• [What the task asks] Produce a character-for-character copy of the data below.

• [Input material]
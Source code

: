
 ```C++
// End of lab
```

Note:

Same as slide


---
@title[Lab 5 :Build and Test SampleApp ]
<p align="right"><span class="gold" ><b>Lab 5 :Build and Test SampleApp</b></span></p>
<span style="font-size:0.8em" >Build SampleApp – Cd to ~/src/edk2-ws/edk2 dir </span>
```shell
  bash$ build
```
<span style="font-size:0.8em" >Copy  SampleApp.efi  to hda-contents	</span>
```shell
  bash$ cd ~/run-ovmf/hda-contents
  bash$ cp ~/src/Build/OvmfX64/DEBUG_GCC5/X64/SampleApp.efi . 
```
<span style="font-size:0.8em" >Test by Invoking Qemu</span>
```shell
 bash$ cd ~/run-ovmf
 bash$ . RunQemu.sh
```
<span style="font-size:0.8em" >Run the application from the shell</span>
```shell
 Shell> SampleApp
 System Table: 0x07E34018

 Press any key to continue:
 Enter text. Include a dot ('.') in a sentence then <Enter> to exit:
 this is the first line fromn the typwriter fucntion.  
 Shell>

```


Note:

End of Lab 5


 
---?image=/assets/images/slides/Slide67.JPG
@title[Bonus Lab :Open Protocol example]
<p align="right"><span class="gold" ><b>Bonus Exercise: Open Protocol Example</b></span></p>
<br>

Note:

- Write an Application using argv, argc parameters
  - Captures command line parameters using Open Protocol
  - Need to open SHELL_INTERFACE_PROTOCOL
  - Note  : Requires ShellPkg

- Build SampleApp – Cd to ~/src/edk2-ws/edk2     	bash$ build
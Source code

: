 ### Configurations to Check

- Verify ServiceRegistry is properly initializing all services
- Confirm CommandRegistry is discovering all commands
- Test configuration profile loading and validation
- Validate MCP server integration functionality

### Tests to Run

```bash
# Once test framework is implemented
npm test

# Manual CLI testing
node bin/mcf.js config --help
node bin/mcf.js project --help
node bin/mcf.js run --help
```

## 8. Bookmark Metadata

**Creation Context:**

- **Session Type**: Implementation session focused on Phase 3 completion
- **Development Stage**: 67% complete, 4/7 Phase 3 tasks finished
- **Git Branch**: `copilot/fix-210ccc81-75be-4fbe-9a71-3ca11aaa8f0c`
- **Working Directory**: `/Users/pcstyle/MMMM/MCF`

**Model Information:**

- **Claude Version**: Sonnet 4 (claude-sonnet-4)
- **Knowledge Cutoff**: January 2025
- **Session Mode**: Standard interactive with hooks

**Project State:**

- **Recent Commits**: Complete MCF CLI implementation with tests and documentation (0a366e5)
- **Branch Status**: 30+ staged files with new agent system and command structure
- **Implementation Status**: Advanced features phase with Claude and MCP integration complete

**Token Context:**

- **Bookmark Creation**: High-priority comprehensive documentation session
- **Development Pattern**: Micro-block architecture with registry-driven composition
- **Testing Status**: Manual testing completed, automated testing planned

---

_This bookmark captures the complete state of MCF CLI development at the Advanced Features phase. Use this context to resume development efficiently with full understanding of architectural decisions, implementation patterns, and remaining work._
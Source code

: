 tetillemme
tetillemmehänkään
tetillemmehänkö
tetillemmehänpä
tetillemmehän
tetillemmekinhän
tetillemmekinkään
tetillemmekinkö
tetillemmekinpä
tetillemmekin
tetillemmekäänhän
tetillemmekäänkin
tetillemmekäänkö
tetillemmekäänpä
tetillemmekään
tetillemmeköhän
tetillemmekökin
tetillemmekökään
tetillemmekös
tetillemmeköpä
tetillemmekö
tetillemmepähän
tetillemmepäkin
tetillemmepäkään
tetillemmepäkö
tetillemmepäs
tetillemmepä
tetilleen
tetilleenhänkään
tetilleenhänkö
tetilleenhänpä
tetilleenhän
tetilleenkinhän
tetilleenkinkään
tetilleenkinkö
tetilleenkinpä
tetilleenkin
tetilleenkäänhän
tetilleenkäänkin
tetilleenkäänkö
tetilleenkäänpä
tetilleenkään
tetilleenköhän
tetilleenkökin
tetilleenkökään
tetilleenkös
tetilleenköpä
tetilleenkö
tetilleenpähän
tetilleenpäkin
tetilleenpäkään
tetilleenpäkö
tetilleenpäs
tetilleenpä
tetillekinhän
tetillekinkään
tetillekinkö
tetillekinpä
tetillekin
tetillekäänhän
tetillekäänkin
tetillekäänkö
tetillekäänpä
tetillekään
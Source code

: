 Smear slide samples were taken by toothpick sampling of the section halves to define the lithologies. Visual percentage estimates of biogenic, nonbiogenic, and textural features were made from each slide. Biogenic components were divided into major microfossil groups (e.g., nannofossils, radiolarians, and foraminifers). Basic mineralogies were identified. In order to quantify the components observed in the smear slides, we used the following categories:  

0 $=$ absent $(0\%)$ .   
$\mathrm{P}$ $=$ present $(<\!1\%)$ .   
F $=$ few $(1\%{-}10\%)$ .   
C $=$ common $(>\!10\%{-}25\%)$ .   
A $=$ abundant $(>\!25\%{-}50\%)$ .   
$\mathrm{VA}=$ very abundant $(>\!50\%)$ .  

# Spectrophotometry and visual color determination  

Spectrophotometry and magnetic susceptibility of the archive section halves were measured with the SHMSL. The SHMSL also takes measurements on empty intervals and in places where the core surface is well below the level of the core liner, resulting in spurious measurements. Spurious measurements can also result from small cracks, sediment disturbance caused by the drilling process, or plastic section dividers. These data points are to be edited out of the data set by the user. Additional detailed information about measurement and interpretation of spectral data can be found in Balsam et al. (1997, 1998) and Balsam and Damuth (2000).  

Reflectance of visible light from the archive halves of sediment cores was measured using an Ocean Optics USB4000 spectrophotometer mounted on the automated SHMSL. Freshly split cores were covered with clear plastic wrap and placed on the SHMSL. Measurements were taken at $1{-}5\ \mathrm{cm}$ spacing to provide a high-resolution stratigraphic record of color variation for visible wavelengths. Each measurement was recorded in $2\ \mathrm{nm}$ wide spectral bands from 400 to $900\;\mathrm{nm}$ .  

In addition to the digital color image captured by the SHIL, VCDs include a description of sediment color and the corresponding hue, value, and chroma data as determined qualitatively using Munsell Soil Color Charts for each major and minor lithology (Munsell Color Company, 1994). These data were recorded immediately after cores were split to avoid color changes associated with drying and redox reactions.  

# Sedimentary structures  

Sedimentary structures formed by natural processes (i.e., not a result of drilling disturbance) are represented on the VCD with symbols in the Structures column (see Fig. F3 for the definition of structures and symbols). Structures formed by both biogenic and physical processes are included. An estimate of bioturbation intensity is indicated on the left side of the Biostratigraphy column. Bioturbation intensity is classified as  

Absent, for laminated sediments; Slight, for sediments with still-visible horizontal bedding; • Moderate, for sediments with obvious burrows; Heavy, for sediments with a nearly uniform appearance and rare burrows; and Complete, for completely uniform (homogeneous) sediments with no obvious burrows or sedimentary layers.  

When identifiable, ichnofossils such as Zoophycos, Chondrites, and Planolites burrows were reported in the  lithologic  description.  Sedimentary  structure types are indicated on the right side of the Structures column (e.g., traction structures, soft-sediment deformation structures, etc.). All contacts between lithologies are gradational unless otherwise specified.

• [Output of the task]
Source code

:
 ```C++
// End of lab
```

Note:

Same as slide


---
@title[Lab 5 :Build and Test SampleApp ]
<p align="right"><span class="gold" ><b>Lab 5 :Build and Test SampleApp</b></span></p>
<span style="font-size:0.8em" >Build SampleApp – Cd to ~/src/edk2-ws/edk2 dir </span>
```shell
  bash$ build
```
<span style="font-size:0.8em" >Copy  SampleApp.efi  to hda-contents	</span>
```shell
  bash$ cd ~/run-ovmf/hda-contents
  bash$ cp ~/src/Build/OvmfX64/DEBUG_GCC5/X64/SampleApp.efi . 
```
<span style="font-size:0.8em" >Test by Invoking Qemu</span>
```shell
 bash$ cd ~/run-ovmf
 bash$ . RunQemu.sh
```
<span style="font-size:0.8em" >Run the application from the shell</span>
```shell
 Shell> SampleApp
 System Table: 0x07E34018

 Press any key to continue:
 Enter text. Include a dot ('.') in a sentence then <Enter> to exit:
 this is the first line fromn the typwriter fucntion.  
 Shell>

```


Note:

End of Lab 5


 
---?image=/assets/images/slides/Slide67.JPG
@title[Bonus Lab :Open Protocol example]
<p align="right"><span class="gold" ><b>Bonus Exercise: Open Protocol Example</b></span></p>
<br>

Note:

- Write an Application using argv, argc parameters
  - Captures command line parameters using Open Protocol
  - Need to open SHELL_INTERFACE_PROTOCOL
  - Note  : Requires ShellPkg

- Build SampleApp – Cd to ~/src/edk2-ws/edk2     	bash$ build
Source code

: ### Configurations to Check

- Verify ServiceRegistry is properly initializing all services
- Confirm CommandRegistry is discovering all commands
- Test configuration profile loading and validation
- Validate MCP server integration functionality

### Tests to Run

```bash
# Once test framework is implemented
npm test

# Manual CLI testing
node bin/mcf.js config --help
node bin/mcf.js project --help
node bin/mcf.js run --help
```

## 8. Bookmark Metadata

**Creation Context:**

- **Session Type**: Implementation session focused on Phase 3 completion
- **Development Stage**: 67% complete, 4/7 Phase 3 tasks finished
- **Git Branch**: `copilot/fix-210ccc81-75be-4fbe-9a71-3ca11aaa8f0c`
- **Working Directory**: `/Users/pcstyle/MMMM/MCF`

**Model Information:**

- **Claude Version**: Sonnet 4 (claude-sonnet-4)
- **Knowledge Cutoff**: January 2025
- **Session Mode**: Standard interactive with hooks

**Project State:**

- **Recent Commits**: Complete MCF CLI implementation with tests and documentation (0a366e5)
- **Branch Status**: 30+ staged files with new agent system and command structure
- **Implementation Status**: Advanced features phase with Claude and MCP integration complete

**Token Context:**

- **Bookmark Creation**: High-priority comprehensive documentation session
- **Development Pattern**: Micro-block architecture with registry-driven composition
- **Testing Status**: Manual testing completed, automated testing planned

---

_This bookmark captures the complete state of MCF CLI development at the Advanced Features phase. Use this context to resume development efficiently with full understanding of architectural decisions, implementation patterns, and remaining work._
Source code

: tetillemme
tetillemmehänkään
tetillemmehänkö
tetillemmehänpä
tetillemmehän
tetillemmekinhän
tetillemmekinkään
tetillemmekinkö
tetillemmekinpä
tetillemmekin
tetillemmekäänhän
tetillemmekäänkin
tetillemmekäänkö
tetillemmekäänpä
tetillemmekään
tetillemmeköhän
tetillemmekökin
tetillemmekökään
tetillemmekös
tetillemmeköpä
tetillemmekö
tetillemmepähän
tetillemmepäkin
tetillemmepäkään
tetillemmepäkö
tetillemmepäs
tetillemmepä
tetilleen
tetilleenhänkään
tetilleenhänkö
tetilleenhänpä
tetilleenhän
tetilleenkinhän
tetilleenkinkään
tetilleenkinkö
tetilleenkinpä
tetilleenkin
tetilleenkäänhän
tetilleenkäänkin
tetilleenkäänkö
tetilleenkäänpä
tetilleenkään
tetilleenköhän
tetilleenkökin
tetilleenkökään
tetilleenkös
tetilleenköpä
tetilleenkö
tetilleenpähän
tetilleenpäkin
tetilleenpäkään
tetilleenpäkö
tetilleenpäs
tetilleenpä
tetillekinhän
tetillekinkään
tetillekinkö
tetillekinpä
tetillekin
tetillekäänhän
tetillekäänkin
tetillekäänkö
tetillekäänpä
tetillekään
Source code

: Smear slide samples were taken by toothpick sampling of the section halves to define the lithologies. Visual percentage estimates of biogenic, nonbiogenic, and textural features were made from each slide. Biogenic components were divided into major microfossil groups (e.g., nannofossils, radiolarians, and foraminifers). Basic mineralogies were identified. In order to quantify the components observed in the smear slides, we used the following categories:  

0 $=$ absent $(0\%)$ .   
$\mathrm{P}$ $=$ present $(<\!1\%)$ .   
F $=$ few $(1\%{-}10\%)$ .   
C $=$ common $(>\!10\%{-}25\%)$ .   
A $=$ abundant $(>\!25\%{-}50\%)$ .   
$\mathrm{VA}=$ very abundant $(>\!50\%)$ .  

# Spectrophotometry and visual color determination  

Spectrophotometry and magnetic susceptibility of the archive section halves were measured with the SHMSL. The SHMSL also takes measurements on empty intervals and in places where the core surface is well below the level of the core liner, resulting in spurious measurements. Spurious measurements can also result from small cracks, sediment disturbance caused by the drilling process, or plastic section dividers. These data points are to be edited out of the data set by the user. Additional detailed information about measurement and interpretation of spectral data can be found in Balsam et al. (1997, 1998) and Balsam and Damuth (2000).  

Reflectance of visible light from the archive halves of sediment cores was measured using an Ocean Optics USB4000 spectrophotometer mounted on the automated SHMSL. Freshly split cores were covered with clear plastic wrap and placed on the SHMSL. Measurements were taken at $1{-}5\ \mathrm{cm}$ spacing to provide a high-resolution stratigraphic record of color variation for visible wavelengths. Each measurement was recorded in $2\ \mathrm{nm}$ wide spectral bands from 400 to $900\;\mathrm{nm}$ .  

In addition to the digital color image captured by the SHIL, VCDs include a description of sediment color and the corresponding hue, value, and chroma data as determined qualitatively using Munsell Soil Color Charts for each major and minor lithology (Munsell Color Company, 1994). These data were recorded immediately after cores were split to avoid color changes associated with drying and redox reactions.  

# Sedimentary structures  

Sedimentary structures formed by natural processes (i.e., not a result of drilling disturbance) are represented on the VCD with symbols in the Structures column (see Fig. F3 for the definition of structures and symbols). Structures formed by both biogenic and physical processes are included. An estimate of bioturbation intensity is indicated on the left side of the Biostratigraphy column. Bioturbation intensity is classified as  

Absent, for laminated sediments; Slight, for sediments with still-visible horizontal bedding; • Moderate, for sediments with obvious burrows; Heavy, for sediments with a nearly uniform appearance and rare burrows; and Complete, for completely uniform (homogeneous) sediments with no obvious burrows or sedimentary layers.  

When identifiable, ichnofossils such as Zoophycos, Chondrites, and Planolites burrows were reported in the  lithologic  description.  Sedimentary  structure types are indicated on the right side of the Structures column (e.g., traction structures, soft-sediment deformation structures, etc.). All contacts between lithologies are gradational unless otherwise specified.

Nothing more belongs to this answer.